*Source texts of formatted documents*

»»

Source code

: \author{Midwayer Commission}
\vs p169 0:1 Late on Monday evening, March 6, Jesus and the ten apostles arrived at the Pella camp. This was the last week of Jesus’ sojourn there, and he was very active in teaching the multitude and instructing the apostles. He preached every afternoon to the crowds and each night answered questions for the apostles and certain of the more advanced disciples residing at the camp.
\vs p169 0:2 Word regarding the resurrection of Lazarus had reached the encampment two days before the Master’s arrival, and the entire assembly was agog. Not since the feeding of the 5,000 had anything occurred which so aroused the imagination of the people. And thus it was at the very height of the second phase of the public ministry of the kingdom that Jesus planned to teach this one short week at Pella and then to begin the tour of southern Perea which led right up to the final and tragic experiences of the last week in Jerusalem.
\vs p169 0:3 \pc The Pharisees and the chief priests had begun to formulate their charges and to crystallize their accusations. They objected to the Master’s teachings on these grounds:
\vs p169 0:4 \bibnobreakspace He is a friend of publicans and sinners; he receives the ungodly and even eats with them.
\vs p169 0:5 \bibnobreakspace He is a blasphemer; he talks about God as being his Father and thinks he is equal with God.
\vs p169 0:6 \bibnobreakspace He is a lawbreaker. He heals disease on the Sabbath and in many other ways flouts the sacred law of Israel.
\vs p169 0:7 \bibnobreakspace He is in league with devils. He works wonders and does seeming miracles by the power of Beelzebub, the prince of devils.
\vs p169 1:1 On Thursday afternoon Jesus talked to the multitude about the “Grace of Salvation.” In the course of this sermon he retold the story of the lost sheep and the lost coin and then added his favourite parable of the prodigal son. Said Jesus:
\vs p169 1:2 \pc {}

««

*WORK ITEM*
Restate all entries above verbatim.

*YOUR SOLUTION*
Source code

: \author{Midwayer Commission}
\vs p169 0:1 Late on Monday evening, March 6, Jesus and the ten apostles arrived at the Pella camp. This was the last week of Jesus’ sojourn there, and he was very active in teaching the multitude and instructing the apostles. He preached every afternoon to the crowds and each night answered questions for the apostles and certain of the more advanced disciples residing at the camp.
\vs p169 0:2 Word regarding the resurrection of Lazarus had reached the encampment two days before the Master’s arrival, and the entire assembly was agog. Not since the feeding of the 5,000 had anything occurred which so aroused the imagination of the people. And thus it was at the very height of the second phase of the public ministry of the kingdom that Jesus planned to teach this one short week at Pella and then to begin the tour of southern Perea which led right up to the final and tragic experiences of the last week in Jerusalem.
\vs p169 0:3 \pc The Pharisees and the chief priests had begun to formulate their charges and to crystallize their accusations. They objected to the Master’s teachings on these grounds:
\vs p169 0:4 \bibnobreakspace He is a friend of publicans and sinners; he receives the ungodly and even eats with them.
\vs p169 0:5 \bibnobreakspace He is a blasphemer; he talks about God as being his Father and thinks he is equal with God.
\vs p169 0:6 \bibnobreakspace He is a lawbreaker. He heals disease on the Sabbath and in many other ways flouts the sacred law of Israel.
\vs p169 0:7 \bibnobreakspace He is in league with devils. He works wonders and does seeming miracles by the power of Beelzebub, the prince of devils.
\vs p169 1:1 On Thursday afternoon Jesus talked to the multitude about the “Grace of Salvation.” In the course of this sermon he retold the story of the lost sheep and the lost coin and then added his favourite parable of the prodigal son. Said Jesus:
\vs p169 1:2 \pc {}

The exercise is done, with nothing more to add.